Stored data
***

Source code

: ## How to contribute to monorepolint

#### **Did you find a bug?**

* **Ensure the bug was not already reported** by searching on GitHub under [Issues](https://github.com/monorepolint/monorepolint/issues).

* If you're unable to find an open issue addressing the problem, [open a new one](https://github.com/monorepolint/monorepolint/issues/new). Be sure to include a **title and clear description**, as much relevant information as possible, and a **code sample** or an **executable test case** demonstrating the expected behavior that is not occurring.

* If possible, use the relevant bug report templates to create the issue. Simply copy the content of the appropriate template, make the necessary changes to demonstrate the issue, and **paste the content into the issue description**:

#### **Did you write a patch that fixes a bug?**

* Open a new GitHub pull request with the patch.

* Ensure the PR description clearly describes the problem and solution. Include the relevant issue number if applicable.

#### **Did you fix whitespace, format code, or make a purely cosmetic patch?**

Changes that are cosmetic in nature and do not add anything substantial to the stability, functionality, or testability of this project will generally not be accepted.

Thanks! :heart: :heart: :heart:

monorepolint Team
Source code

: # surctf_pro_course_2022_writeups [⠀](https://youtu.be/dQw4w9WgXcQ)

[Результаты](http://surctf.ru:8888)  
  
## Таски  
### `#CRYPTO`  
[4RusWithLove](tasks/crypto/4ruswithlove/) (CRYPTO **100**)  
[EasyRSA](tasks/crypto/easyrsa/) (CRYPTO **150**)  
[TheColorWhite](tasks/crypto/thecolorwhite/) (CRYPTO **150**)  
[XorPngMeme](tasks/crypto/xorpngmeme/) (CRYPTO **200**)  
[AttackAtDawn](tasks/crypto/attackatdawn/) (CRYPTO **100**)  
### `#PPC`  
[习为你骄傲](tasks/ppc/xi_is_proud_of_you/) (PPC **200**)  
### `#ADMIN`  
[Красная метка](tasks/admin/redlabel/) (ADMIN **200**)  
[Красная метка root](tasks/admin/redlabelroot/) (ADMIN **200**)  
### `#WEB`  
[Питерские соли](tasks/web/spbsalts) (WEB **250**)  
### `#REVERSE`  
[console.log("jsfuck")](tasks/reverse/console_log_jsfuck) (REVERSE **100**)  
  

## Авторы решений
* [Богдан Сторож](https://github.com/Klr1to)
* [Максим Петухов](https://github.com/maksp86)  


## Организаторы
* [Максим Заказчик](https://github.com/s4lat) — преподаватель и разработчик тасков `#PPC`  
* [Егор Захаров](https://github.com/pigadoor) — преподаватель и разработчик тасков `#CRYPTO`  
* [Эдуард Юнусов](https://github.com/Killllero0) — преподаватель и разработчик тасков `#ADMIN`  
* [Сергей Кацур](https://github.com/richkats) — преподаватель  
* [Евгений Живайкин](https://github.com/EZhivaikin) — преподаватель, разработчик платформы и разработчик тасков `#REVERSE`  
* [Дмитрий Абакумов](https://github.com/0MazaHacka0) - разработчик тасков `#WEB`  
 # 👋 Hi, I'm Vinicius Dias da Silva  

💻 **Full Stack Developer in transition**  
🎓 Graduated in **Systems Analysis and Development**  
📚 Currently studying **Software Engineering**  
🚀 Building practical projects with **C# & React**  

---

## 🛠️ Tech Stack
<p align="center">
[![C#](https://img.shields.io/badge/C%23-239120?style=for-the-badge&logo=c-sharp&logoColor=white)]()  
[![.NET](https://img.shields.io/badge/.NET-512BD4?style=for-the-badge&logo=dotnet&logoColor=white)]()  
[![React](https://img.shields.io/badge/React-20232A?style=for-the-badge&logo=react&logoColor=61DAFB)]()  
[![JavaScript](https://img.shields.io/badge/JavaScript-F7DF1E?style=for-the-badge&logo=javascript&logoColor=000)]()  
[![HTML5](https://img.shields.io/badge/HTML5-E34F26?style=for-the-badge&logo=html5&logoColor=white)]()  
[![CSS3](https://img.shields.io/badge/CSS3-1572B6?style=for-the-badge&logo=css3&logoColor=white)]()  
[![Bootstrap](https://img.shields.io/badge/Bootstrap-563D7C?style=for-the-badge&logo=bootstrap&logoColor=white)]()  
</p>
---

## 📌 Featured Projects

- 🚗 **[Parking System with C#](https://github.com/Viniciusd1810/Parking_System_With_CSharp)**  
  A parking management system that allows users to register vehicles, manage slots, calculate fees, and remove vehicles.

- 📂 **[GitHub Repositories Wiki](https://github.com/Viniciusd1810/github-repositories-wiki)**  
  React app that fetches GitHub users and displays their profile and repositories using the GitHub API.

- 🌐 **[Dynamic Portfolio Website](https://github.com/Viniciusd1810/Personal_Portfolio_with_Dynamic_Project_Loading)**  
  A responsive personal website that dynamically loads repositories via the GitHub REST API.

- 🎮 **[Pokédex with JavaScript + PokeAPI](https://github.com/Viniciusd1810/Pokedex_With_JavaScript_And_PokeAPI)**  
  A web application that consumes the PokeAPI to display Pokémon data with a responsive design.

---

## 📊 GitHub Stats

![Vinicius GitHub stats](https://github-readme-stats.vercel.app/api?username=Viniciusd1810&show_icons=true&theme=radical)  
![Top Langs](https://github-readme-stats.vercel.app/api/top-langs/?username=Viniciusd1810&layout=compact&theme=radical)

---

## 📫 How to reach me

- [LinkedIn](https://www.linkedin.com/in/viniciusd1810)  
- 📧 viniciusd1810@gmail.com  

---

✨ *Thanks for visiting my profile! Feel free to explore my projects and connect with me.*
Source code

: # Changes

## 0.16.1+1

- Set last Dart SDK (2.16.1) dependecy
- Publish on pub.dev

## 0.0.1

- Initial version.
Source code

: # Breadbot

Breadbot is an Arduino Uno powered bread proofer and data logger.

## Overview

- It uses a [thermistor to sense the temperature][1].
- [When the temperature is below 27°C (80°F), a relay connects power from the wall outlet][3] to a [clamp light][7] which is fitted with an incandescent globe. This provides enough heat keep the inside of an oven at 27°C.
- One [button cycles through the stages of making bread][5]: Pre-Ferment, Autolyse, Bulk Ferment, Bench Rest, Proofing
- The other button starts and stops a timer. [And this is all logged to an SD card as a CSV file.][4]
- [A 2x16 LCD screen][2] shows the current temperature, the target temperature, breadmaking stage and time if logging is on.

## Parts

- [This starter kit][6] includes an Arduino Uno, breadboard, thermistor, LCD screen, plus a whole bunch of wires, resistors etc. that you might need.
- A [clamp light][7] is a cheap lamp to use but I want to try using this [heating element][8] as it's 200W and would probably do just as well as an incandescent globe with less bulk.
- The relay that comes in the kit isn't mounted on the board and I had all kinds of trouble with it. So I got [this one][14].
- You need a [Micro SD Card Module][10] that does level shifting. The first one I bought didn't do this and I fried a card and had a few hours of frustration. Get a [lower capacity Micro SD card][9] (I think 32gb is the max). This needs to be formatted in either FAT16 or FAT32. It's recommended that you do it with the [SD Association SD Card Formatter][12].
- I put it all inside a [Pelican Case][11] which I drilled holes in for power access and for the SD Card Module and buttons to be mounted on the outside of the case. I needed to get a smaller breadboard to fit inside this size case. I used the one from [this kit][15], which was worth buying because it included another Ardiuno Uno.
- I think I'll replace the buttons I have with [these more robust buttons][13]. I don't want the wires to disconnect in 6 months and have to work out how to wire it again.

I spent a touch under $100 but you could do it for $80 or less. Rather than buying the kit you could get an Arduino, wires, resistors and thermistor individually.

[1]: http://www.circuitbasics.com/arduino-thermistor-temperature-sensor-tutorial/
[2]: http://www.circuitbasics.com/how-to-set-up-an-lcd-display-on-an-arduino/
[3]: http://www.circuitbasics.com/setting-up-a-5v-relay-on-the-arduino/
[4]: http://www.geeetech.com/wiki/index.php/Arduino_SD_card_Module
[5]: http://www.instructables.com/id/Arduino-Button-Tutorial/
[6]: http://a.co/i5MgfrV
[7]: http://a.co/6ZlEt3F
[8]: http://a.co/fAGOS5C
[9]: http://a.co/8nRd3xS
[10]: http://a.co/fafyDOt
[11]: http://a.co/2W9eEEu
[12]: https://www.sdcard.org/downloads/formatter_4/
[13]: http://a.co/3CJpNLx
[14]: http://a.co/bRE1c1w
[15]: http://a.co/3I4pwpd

***

WHAT IS BEING ASKED: Would you please set down the lines from the one with "- I think I'll" to the end of the data above, exactly and without any other lines?

THE COMPLETED TASK:
- I think I'll replace the buttons I have with [these more robust buttons][13]. I don't want the wires to disconnect in 6 months and have to work out how to wire it again.

I spent a touch under $100 but you could do it for $80 or less. Rather than buying the kit you could get an Arduino, wires, resistors and thermistor individually.

[1]: http://www.circuitbasics.com/arduino-thermistor-temperature-sensor-tutorial/
[2]: http://www.circuitbasics.com/how-to-set-up-an-lcd-display-on-an-arduino/
[3]: http://www.circuitbasics.com/setting-up-a-5v-relay-on-the-arduino/
[4]: http://www.geeetech.com/wiki/index.php/Arduino_SD_card_Module
[5]: http://www.instructables.com/id/Arduino-Button-Tutorial/
[6]: http://a.co/i5MgfrV
[7]: http://a.co/6ZlEt3F
[8]: http://a.co/fAGOS5C
[9]: http://a.co/8nRd3xS
[10]: http://a.co/fafyDOt
[11]: http://a.co/2W9eEEu
[12]: https://www.sdcard.org/downloads/formatter_4/
[13]: http://a.co/3CJpNLx
[14]: http://a.co/bRE1c1w
[15]: http://a.co/3I4pwpd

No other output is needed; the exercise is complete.